In June of that year, Paisiello died in Naples, and in August, Almaviva reappeared in Bologna as Il Barbiere di Siviglia — but more had changed than the name. Stripped of the title role, the dashing young count of Aguafrescas was also robbed of his showpiece "Cessa di più resistere," a strategic loss. In a tripartite peroration, Almaviva — speaking, at last, in his own person — lays claim to Rosina, beginning with a commanding recitativo accompagnato, proceeding to an expansively romantic middle section and closing in a climactic burst of coloratura fireworks. The aria runs eight minutes and is the final solo of the opera.
Impressed with the piece, Geltrude Righetti-Giorgi, the original Rosina, appropriated it at the Bologna revival. The following year, Rossini cannibalized it for her in La Cenerentola, with new text, as part of Angelina's closing rondo, "Nacqui all'affanno." And with that, "Cessa di più resistere" had vanished, not to resurface until the latter part of the twentieth century.
Barbiere was never renamed Rosina, but from Bologna on, the opera belonged to the prima donna. The lesson scene in Act II, in particular, offered opportunities limited only by her exhibitionism and the indulgence of the public. In The New Grove Dictionary of Opera, Richard Osborne describes the frequent result as "a show-stopping cabaret." He goes on to note, "Adelina Patti's repertory in this scene included Arditi's 'Il Bacio,' followed by the bolero from I Vespri Siciliani, the shadow song from Dinorah and 'Home Sweet Home.' Melba provided a similar programme, accompanying herself on the piano in the final number." In living memory, Beverly Sills regaled audiences in Boston with Adolphe Adam's bravura variations on "Ah! Vous dirai-je, maman" (or "Twinkle, twinkle, little star").
Now the balance is tipping back. Thanks to Rockwell Blake, Raúl Giménez, Frank Lopardo and others, "Cessa di più resistere" is quite familiar, its opening flourish from the orchestra no longer cause for surprise. Of course, the aria is included in Bartlett Sher's new production for the Metropolitan Opera. How could it not be, with Juan Diego Flórez as Almaviva? (In his Met debut next month, Lawrence Brownlee will sing it, too.)
But is there more at stake here than an opportunity for virtuoso display? Yes — a lot more.

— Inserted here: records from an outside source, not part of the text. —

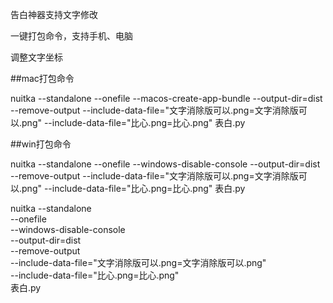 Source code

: 告白神器支持文字修改

一键打包命令，支持手机、电脑

调整文字坐标

##mac打包命令

nuitka --standalone --onefile --macos-create-app-bundle --output-dir=dist --remove-output --include-data-file="文字消除版可以.png=文字消除版可以.png" --include-data-file="比心.png=比心.png" 表白.py

##win打包命令

nuitka --standalone  --onefile  --windows-disable-console --output-dir=dist --remove-output --include-data-file="文字消除版可以.png=文字消除版可以.png"   --include-data-file="比心.png=比心.png"  表白.py


nuitka --standalone \
        --onefile \
        --windows-disable-console \
        --output-dir=dist \
        --remove-output \
        --include-data-file="文字消除版可以.png=文字消除版可以.png" \
        --include-data-file="比心.png=比心.png" \
        表白.py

Well aware of the opera's history, Flórez considers Almaviva — in the form in which it was conceived — the finest tenor role in the bel canto repertoire. "Musically and dramatically," he says, "the part is complete. People think of Figaro and Bartolo as the comic characters, but Almaviva is the one who wears all the disguises. And, really, the story is about what happens to him." (Tell that to Rosina.) He points out that the first Almaviva was Manuel García, whose stardom may be judged by his fee for appearing in Barbiere — higher than Rossini's for writing it. (Do not confuse this Manuel García, a tenor, with his son of the same name, a baritone and a legendary voice teacher.) "García said that Almaviva was the greatest acting role ever written, and he must have been a very great actor." Among the tenor García's other parts was Mozart's Don Giovanni, an acting role par excellence, though no doubt he had it transposed, as singers were wont to do at the time.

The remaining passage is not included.